#### [Data excerpts]

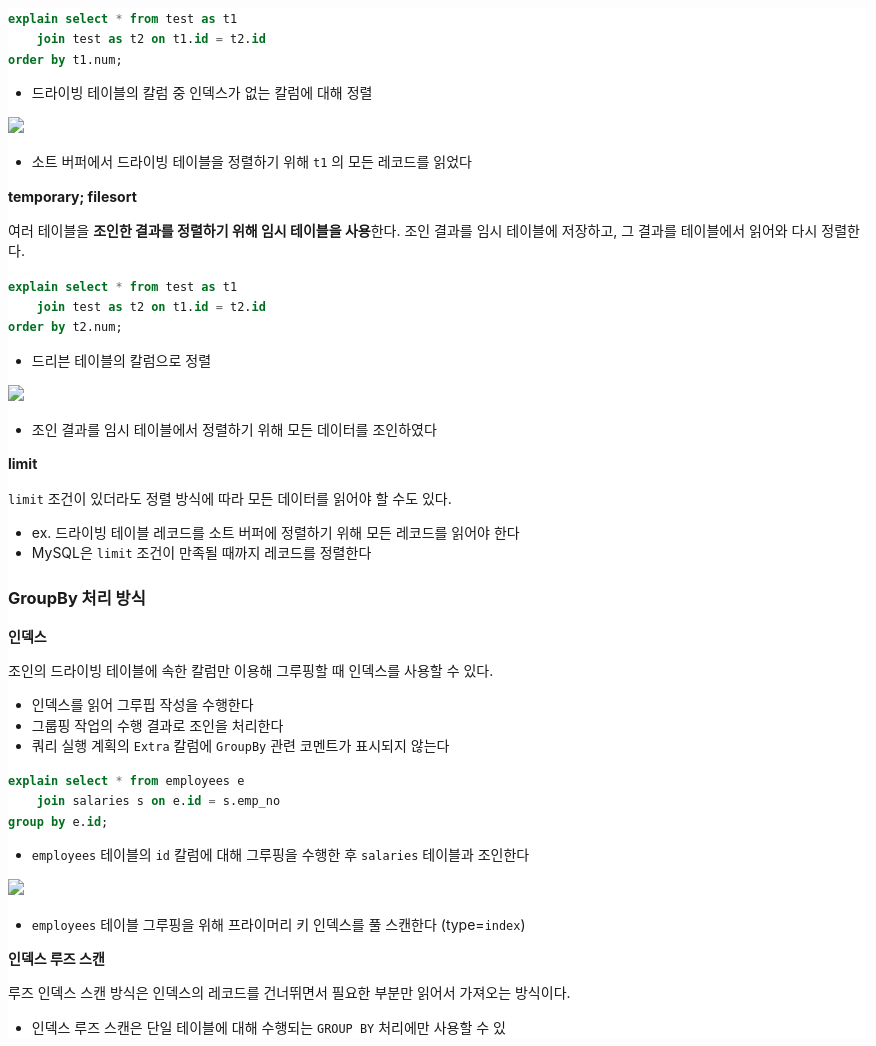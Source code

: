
```sql
explain select * from test as t1
    join test as t2 on t1.id = t2.id
order by t1.num;
```
- 드라이빙 테이블의 칼럼 중 인덱스가 없는 칼럼에 대해 정렬

<img src="https://github.com/rimrim990/TIL/assets/62409503/ccc29d7c-054d-44e8-b59f-2b20d0f8f6a9" width="500"/>

- 소트 버퍼에서 드라이빙 테이블을 정렬하기 위해 `t1` 의 모든 레코드를 읽었다

**temporary; filesort**

여러 테이블을 **조인한 결과를 정렬하기 위해 임시 테이블을 사용**한다.
조인 결과를 임시 테이블에 저장하고, 그 결과를 테이블에서 읽어와 다시 정렬한다.

```sql
explain select * from test as t1
    join test as t2 on t1.id = t2.id
order by t2.num;
```
- 드리븐 테이블의 칼럼으로 정렬

<img src="https://github.com/rimrim990/TIL/assets/62409503/de90bef2-16be-4221-81e3-9b1d253920d3" width="500"/>

- 조인 결과를 임시 테이블에서 정렬하기 위해 모든 데이터를 조인하였다

**limit**

`limit` 조건이 있더라도 정렬 방식에 따라 모든 데이터를 읽어야 할 수도 있다.
- ex. 드라이빙 테이블 레코드를 소트 버퍼에 정렬하기 위해 모든 레코드를 읽어야 한다
- MySQL은 `limit` 조건이 만족될 때까지 레코드를 정렬한다

### GroupBy 처리 방식
**인덱스**

조인의 드라이빙 테이블에 속한 칼럼만 이용해 그루핑할 때 인덱스를 사용할 수 있다.
- 인덱스를 읽어 그루핍 작성을 수행한다
- 그룹핑 작업의 수행 결과로 조인을 처리한다
- 쿼리 실행 계획의 `Extra` 칼럼에 `GroupBy` 관련 코멘트가 표시되지 않는다

```sql
explain select * from employees e
    join salaries s on e.id = s.emp_no
group by e.id;
```
- `employees` 테이블의 `id` 칼럼에 대해 그루핑을 수행한 후 `salaries` 테이블과 조인한다

<img src="https://github.com/rimrim990/TIL/assets/62409503/ae3cf33e-04a2-4d13-bdc9-e01690d73ef1" width="500"/>

- `employees` 테이블 그루핑을 위해 프라이머리 키 인덱스를 풀 스캔한다 (type=`index`)

**인덱스 루즈 스캔**

루즈 인덱스 스캔 방식은 인덱스의 레코드를 건너뛰면서 필요한 부분만 읽어서 가져오는 방식이다.
- 인덱스 루즈 스캔은 단일 테이블에 대해 수행되는 `GROUP BY` 처리에만 사용할 수 있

#### [WHAT IS NEEDED]
Which lines in the records above hold the string "limit"? Copy each of them.

#### [SOLUTION FOR THIS EXERCISE]
**limit**
`limit` 조건이 있더라도 정렬 방식에 따라 모든 데이터를 읽어야 할 수도 있다.
- MySQL은 `limit` 조건이 만족될 때까지 레코드를 정렬한다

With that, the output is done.